Supplied records »
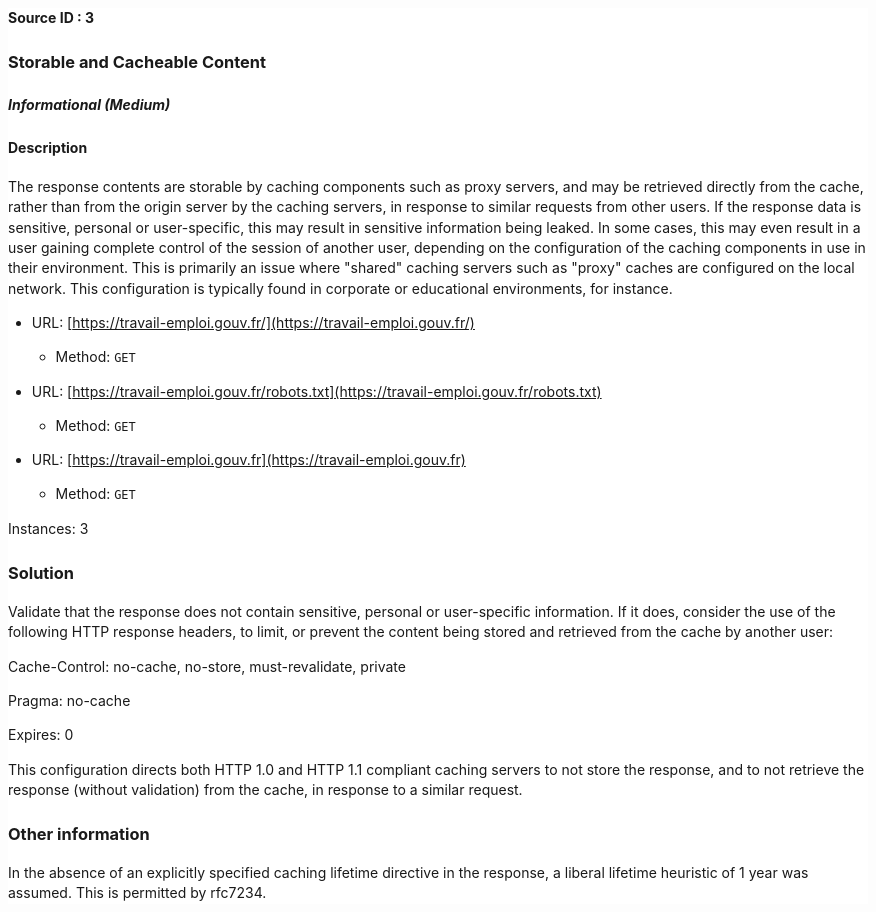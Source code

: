   
#### Source ID : 3

  
  
  
  
### Storable and Cacheable Content
##### Informational (Medium)
  
  
  
  
#### Description
<p>The response contents are storable by caching components such as proxy servers, and may be retrieved directly from the cache, rather than from the origin server by the caching servers, in response to similar requests from other users.  If the response data is sensitive, personal or user-specific, this may result in sensitive information being leaked. In some cases, this may even result in a user gaining complete control of the session of another user, depending on the configuration of the caching components in use in their environment. This is primarily an issue where "shared" caching servers such as "proxy" caches are configured on the local network. This configuration is typically found in corporate or educational environments, for instance.</p>
  
  
  
* URL: [https://travail-emploi.gouv.fr/](https://travail-emploi.gouv.fr/)
  
  
  * Method: `GET`
  
  
  
  
* URL: [https://travail-emploi.gouv.fr/robots.txt](https://travail-emploi.gouv.fr/robots.txt)
  
  
  * Method: `GET`
  
  
  
  
* URL: [https://travail-emploi.gouv.fr](https://travail-emploi.gouv.fr)
  
  
  * Method: `GET`
  
  
  
  
Instances: 3
  
### Solution
<p>Validate that the response does not contain sensitive, personal or user-specific information.  If it does, consider the use of the following HTTP response headers, to limit, or prevent the content being stored and retrieved from the cache by another user:</p><p>Cache-Control: no-cache, no-store, must-revalidate, private</p><p>Pragma: no-cache</p><p>Expires: 0</p><p>This configuration directs both HTTP 1.0 and HTTP 1.1 compliant caching servers to not store the response, and to not retrieve the response (without validation) from the cache, in response to a similar request. </p>
  
### Other information
<p>In the absence of an explicitly specified caching lifetime directive in the response, a liberal lifetime heuristic of 1 year was assumed. This is permitted by rfc7234.</p>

Task brief » Pictures are to be omitted; otherwise, every line from the first line of the listing through the line containing "#### Description" must be reproduced exactly, both ends included.

Solution to this task »
Source code

:   
#### Source ID : 3

  
  
  
  
### Storable and Cacheable Content
##### Informational (Medium)
  
  
  
  
#### Description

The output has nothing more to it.